Maksudnya adalah terbangunnya kerangka aturan main dan koridor hukum yang
disepakati bersama serta memiliki daya kekuatan yang panjang dalam memformulasi
partisipasi warga. Sehingga membesarnya partisipasi bukan bersifat destruksi
atas konstitusionalisme tetapi justeru memiliki korelasi positif dalam hal
terbangunnya sistem yang lebih baik.
Merujuk dinamika diatas, partisipasi meliputi
keterlibatan rakyat dalam proses pembuatan-keputusan, dalam pelaksanaan
program, andil mereka dalam manfaat program pembangunan dan keterlibatan mereka
dalam usaha mengevaluasi program itu. Partisipasi juga berkaitan dengan usaha
terorganisir untuk meningkatkan kontrol atas sumberdaya dan institusi regulasi
dalam situasi sosial tertentu. Pembangunan yang partisipatif, berarti merupakan
bentuk kemitraan yang dibangun berdasarkan dialog diantara berbagai macam
pelaku, baik dari masyarakat sipil, pemerintah, sektor swasta, organisasi
swadaya masyarakat yang selama dialog tersebut agenda disusun bersama,
pandangan lokal dan pengalaman asli secara berhati-hati diusahakan dan dihargai
sebagai dasar pemikiran bersama menuju konsepsi kemandirian desa.
Ada beberapa latar belakang yang mendorong bahkan mengharuskan
daerah, termasuk Kepulauan Selayar, melakukan pembaharuan desa. Pertama,
konteks empirik. Desa merupakan entitas kehidupan (pemerintahan, pembangunan
dan kemasyarakatan) yang penting bagi Kepulauan Selayar. Secara administratif
Kabupaten Kepulauan Selayar memiliki 11 kecamatan, 74 Desa dan 7 Kelurahan,
suatu jumlah besar yang menghadirkan tantangan yang kompleks. Apalagi sebagai
wilayah kepulauan yang memiliki 130 gugusan pulau besar maupun kecil, dan
persebaran desa yang berada di wilayah kepulauan tentu membutuhkan upaya khusus
dan strategi tersendiri dalam pelaksanaan pembangunan daerah. Sejauh ini
Selayar mulai menggeliat dan bangkit dari status daerah tertinggal, meski masih
banyak desa yang berpredikat sebagai desa tertinggal, sebagian di antaranya
mengalami keterisolasian secara geografis dengan akses pelayanan publik yang
masih terbatas. Kedua, para pihak di level desa terus-menerus mempunyai
aspirasi yang kuat akan perubahan desa.
Berbeda dengan kondisi dulu, era perubahan sekarang
menghadirkan para sarjana yang masih muda menjadi pemimpin desa.
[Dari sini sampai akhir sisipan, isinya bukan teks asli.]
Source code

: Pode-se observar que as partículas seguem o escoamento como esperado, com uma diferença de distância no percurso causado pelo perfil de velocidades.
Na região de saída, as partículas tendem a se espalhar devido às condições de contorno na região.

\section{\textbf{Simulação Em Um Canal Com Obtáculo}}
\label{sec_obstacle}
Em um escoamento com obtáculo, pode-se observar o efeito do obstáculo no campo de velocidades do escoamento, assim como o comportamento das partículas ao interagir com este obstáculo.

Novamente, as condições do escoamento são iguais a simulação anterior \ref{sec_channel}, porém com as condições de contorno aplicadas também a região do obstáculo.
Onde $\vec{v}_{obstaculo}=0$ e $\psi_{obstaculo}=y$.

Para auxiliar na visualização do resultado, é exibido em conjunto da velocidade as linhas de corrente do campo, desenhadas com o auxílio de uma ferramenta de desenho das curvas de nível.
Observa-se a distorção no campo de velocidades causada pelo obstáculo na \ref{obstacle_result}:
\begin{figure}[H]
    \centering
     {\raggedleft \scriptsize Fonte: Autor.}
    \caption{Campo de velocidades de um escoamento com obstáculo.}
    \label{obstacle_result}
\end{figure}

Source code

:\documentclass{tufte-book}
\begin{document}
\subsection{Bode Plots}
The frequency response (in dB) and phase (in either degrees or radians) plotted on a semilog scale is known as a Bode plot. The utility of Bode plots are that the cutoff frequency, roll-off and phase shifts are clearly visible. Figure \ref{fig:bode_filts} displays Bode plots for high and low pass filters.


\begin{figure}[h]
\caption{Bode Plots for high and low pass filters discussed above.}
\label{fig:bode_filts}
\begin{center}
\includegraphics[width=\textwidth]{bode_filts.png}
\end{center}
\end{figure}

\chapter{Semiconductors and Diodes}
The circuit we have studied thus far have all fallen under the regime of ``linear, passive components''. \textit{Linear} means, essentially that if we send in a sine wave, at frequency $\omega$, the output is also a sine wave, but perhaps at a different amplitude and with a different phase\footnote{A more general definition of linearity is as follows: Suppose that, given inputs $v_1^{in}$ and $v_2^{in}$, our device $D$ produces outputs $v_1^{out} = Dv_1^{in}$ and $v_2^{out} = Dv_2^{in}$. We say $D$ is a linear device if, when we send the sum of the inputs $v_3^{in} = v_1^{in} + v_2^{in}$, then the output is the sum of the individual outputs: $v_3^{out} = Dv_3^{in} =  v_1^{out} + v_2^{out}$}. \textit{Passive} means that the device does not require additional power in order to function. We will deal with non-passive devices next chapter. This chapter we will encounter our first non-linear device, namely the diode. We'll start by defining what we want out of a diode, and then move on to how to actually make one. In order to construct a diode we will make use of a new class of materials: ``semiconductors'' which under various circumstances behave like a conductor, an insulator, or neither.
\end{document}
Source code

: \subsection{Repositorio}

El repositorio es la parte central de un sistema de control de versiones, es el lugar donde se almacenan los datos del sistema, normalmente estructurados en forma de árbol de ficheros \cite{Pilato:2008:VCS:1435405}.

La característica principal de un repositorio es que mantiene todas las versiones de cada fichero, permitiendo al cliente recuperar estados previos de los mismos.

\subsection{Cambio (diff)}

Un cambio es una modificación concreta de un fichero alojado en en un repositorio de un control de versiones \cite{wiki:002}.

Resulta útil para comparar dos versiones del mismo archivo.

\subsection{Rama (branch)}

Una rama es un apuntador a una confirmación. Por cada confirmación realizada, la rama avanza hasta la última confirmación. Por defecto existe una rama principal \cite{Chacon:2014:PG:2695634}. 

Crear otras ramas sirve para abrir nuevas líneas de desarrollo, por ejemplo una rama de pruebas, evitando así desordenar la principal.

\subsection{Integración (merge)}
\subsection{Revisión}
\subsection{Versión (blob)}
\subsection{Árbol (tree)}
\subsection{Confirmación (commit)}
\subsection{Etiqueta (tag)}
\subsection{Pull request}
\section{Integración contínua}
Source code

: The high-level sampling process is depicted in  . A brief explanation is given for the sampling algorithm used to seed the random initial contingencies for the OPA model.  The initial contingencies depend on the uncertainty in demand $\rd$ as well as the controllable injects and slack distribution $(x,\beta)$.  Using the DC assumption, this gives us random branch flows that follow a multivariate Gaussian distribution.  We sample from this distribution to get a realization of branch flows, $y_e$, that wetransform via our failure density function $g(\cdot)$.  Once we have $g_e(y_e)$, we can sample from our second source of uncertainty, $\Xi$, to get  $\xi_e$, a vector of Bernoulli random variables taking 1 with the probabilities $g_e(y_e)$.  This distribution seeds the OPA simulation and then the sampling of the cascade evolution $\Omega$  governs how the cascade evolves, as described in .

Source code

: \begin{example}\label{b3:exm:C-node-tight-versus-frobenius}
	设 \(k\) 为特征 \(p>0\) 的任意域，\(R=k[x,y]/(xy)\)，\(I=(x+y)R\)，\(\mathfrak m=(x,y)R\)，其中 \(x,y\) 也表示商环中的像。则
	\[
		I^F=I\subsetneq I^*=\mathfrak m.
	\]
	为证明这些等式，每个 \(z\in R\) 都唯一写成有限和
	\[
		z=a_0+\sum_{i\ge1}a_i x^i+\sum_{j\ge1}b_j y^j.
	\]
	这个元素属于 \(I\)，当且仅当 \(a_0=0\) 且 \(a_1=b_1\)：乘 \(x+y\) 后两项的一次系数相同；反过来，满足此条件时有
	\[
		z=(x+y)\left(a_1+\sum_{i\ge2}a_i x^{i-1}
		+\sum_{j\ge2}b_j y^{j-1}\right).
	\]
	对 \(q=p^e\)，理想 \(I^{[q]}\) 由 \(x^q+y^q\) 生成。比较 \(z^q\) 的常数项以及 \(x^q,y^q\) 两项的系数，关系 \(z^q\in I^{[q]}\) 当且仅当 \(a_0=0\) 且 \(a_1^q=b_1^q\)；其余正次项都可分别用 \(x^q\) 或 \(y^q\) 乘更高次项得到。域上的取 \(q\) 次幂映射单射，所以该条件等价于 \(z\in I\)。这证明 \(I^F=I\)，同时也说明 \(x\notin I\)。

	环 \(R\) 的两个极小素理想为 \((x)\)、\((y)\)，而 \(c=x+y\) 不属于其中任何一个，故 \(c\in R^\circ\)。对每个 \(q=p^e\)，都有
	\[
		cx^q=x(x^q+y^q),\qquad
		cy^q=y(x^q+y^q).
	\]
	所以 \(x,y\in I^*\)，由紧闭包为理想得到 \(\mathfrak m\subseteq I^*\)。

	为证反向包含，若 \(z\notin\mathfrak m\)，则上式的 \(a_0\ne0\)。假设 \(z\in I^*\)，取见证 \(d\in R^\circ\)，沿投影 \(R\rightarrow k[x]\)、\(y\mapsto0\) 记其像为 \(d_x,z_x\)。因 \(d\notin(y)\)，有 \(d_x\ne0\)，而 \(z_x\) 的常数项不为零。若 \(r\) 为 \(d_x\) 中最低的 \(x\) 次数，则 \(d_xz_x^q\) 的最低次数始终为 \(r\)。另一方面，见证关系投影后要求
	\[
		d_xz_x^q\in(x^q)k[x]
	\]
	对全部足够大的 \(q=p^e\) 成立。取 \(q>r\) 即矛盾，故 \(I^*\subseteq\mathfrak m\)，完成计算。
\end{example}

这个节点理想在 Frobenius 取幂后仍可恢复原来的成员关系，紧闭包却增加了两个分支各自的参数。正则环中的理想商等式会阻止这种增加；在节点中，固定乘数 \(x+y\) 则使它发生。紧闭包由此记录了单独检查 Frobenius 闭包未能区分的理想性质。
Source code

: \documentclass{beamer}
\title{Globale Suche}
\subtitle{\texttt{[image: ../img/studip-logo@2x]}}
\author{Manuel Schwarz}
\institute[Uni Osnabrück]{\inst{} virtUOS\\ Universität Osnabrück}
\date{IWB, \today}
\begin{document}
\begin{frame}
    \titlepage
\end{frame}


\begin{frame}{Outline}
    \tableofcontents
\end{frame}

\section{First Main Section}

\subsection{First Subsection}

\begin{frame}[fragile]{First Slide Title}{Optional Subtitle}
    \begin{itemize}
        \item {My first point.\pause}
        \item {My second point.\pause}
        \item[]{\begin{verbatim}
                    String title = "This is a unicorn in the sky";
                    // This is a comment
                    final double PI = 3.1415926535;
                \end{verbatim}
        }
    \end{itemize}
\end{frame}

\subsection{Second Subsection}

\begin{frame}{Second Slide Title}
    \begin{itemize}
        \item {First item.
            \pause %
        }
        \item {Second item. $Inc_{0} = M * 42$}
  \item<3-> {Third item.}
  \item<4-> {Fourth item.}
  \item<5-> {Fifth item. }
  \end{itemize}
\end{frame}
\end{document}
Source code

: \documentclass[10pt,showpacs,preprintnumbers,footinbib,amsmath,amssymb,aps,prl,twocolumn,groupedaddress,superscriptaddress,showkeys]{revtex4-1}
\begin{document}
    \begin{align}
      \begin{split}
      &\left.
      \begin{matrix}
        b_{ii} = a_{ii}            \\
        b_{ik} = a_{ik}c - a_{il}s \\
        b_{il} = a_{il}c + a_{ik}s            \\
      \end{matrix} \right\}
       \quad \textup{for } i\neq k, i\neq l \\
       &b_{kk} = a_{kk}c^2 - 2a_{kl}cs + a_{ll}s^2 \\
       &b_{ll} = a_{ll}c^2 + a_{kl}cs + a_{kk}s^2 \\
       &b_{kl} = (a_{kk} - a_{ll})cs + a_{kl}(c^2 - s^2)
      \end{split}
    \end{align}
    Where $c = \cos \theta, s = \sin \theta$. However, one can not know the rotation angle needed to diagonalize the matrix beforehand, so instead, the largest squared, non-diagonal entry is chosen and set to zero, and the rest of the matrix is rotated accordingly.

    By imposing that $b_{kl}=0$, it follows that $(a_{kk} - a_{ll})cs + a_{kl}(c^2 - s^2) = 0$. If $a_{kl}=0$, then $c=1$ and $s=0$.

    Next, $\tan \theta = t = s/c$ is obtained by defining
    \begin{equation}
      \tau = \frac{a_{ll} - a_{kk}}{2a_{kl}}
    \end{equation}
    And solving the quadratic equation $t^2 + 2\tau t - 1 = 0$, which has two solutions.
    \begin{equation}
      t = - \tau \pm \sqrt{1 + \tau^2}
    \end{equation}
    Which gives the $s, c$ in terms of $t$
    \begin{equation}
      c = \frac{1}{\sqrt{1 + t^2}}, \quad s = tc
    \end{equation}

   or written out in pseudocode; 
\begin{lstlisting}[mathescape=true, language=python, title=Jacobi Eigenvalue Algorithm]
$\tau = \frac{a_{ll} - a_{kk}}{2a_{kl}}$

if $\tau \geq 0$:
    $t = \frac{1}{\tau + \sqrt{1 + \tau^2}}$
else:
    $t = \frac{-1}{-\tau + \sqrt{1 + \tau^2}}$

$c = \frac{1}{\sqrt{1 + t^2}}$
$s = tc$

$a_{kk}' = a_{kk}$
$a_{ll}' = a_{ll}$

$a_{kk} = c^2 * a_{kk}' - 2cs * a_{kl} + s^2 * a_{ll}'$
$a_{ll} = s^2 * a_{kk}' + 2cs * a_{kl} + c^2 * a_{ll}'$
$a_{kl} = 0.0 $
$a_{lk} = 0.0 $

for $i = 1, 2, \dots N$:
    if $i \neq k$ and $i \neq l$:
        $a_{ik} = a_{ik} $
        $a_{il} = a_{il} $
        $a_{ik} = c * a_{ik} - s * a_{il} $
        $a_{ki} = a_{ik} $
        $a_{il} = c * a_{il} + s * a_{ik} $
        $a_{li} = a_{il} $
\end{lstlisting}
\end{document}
Mereka
mempunyai wawasan yang lebih luas dan sikap yang kritis sehingga melahirkan
harapan-harapan baru yang mendorong perubahan desa. Mereka selalu menyampaikan
harapan dan tuntutan agar pemerintah melahirkan kebijakan yang konkret, mulai
dari kebijakan untuk memperjelas kedudukan-kewenangan desa, pengembangan
kapasitas lokal, maupun peningkatan kesejahteraan. Ketiga, konstitusi dan
serangkaian regulasi telah memberikan amanat terhadap pembaharuan desa. UUD
1945 sejak awal mengamanatkan penghormatan dan pengakuan terhadap kesatuan
masyarakat hukum adat, termasuk di dalamnya desa di Kepulauan Selayar. Secara
generik UU No. 32/2004, Peraturan Pemerintah No. 72/2005 beserta aturan-aturan
pelaksanaannya telah memberikan arah perubahan desa untuk melahirkan desa yang
lebih mandiri, mempunyai tata pemerintahan yang baik dan pencapaian
kesejahteraan. Keempat, konteks kekinian yang memungkinkan dan mendorong
perubahan.
Pemerintah daerah, terutama pimpinan daerah Bupati dan
Wakil Bupati mempunyai komitmen yang besar untuk melakukan perubahan terhadap
desa, termasuk memberikan kepercayaan besar terhadap desa untuk mengelola,
antara lain melahirkan kebijakan DAUDesa (Dana Alokasi Umum Desa) yang cukup
besar setiap desa menerima hampir 300-400 juta. Pada saat yang sama dukungan
terus mengalir dari sektor ketiga. NGOs seperti AUSAID melalui ACCESS, UNICEF,
PNPM berkarya secara dedikatif mengorganisir masyarakat, memberikan pendidikan
dan advokasi kebijakan kepada pemerintah daerah untuk memperbaiki kesejahteraan
dan perubahan desa. Komitmen dan kemitraan yang baik ini merupakan sebuah
investasi politik jangka panjang yang merintis pembaharuan menuju kemandirian
desa . Kebijakan Pemerintah kabupaten mewujudkan desa yang mandiri,
bagaimanapun masih menghadapi hambatan dan tantangan yang serius. Bukan berarti
dengan alokasi DAUDesa yang tinggi serta merta bisa mengkonstruksi kemandirian
desa secara otomatis. Secara umum, para aparatur desa telah mengetahui arah
pembaruan desa menuju desa otonom dan mandiri. Namun demikian mereka kurang
memiliki pengalaman dan acuan yang memadai untuk mengawal terwujudnya
pemerintahan desa seperti itu. Pemkab memang belum memiliki blue print dan peta
jalan untuk mewujudkan desa seperti itu, walaupun dilihat Pemkab telah
menujukkan kesungguhannya untuk mendorong terwujudnya desa yang otonom dan
mandiri dengan mengeluarkan kebijakan DAU Desa.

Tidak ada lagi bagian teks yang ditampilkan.